# Plain-text document sources
───

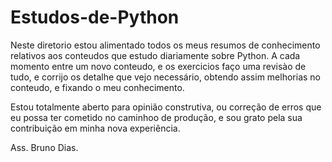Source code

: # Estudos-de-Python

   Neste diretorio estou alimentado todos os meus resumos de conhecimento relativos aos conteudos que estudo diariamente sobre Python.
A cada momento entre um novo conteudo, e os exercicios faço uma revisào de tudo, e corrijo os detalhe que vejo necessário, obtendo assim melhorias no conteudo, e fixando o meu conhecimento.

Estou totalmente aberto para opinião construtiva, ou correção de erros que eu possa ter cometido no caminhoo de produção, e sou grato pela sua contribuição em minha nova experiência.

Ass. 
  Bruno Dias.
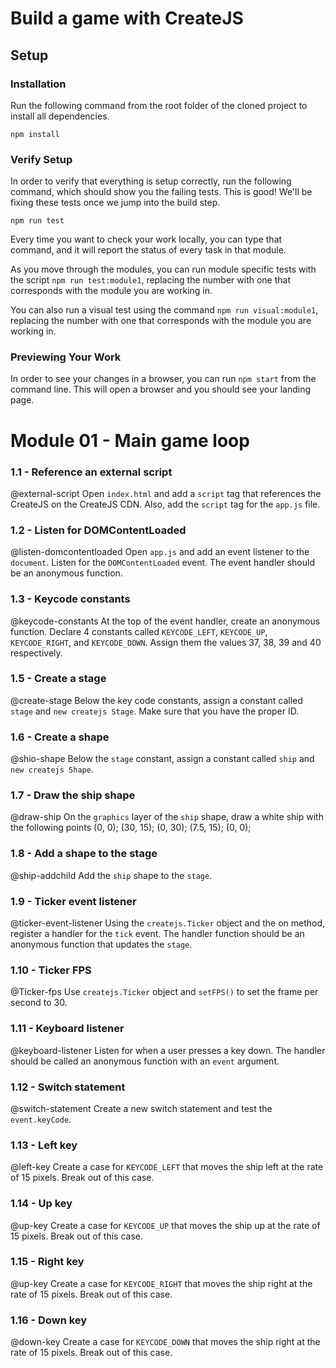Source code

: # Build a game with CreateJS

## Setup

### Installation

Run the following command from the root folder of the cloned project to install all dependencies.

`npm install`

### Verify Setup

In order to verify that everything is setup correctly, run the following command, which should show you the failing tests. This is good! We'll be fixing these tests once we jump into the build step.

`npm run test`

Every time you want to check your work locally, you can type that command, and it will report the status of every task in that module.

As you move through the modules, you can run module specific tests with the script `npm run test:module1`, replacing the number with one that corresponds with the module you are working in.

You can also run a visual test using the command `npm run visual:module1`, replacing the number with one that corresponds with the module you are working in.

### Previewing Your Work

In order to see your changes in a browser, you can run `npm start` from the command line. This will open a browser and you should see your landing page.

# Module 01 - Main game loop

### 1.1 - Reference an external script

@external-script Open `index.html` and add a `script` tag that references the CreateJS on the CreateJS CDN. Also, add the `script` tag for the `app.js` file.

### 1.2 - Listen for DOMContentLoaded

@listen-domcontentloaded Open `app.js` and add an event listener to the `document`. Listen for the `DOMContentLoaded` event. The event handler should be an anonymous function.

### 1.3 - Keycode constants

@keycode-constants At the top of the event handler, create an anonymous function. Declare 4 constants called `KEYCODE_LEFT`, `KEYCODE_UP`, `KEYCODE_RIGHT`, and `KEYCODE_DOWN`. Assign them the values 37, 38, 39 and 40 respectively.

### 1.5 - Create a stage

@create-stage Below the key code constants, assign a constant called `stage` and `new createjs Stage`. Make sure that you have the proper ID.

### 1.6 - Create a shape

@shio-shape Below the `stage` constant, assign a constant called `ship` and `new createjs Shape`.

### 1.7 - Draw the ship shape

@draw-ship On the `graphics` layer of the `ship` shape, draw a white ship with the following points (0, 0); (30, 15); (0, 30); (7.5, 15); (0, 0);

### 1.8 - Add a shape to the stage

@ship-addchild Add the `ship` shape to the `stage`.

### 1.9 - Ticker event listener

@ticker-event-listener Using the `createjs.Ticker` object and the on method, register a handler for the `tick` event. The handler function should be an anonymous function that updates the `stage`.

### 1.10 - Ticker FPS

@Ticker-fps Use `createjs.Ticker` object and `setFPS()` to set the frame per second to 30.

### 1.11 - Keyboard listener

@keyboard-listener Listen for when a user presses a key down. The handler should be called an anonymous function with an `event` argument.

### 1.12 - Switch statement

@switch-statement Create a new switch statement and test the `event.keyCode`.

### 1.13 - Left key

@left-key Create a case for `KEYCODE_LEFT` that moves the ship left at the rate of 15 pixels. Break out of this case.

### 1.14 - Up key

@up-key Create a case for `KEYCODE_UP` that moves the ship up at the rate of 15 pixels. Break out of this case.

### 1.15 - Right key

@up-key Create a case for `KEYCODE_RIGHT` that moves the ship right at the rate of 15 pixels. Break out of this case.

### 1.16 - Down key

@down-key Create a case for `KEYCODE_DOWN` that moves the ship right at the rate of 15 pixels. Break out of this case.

───

# Required action
Wherever the string "Python" appears in the data above, copy the line it sits in.

# Expected output
: # Estudos-de-Python
   Neste diretorio estou alimentado todos os meus resumos de conhecimento relativos aos conteudos que estudo diariamente sobre Python.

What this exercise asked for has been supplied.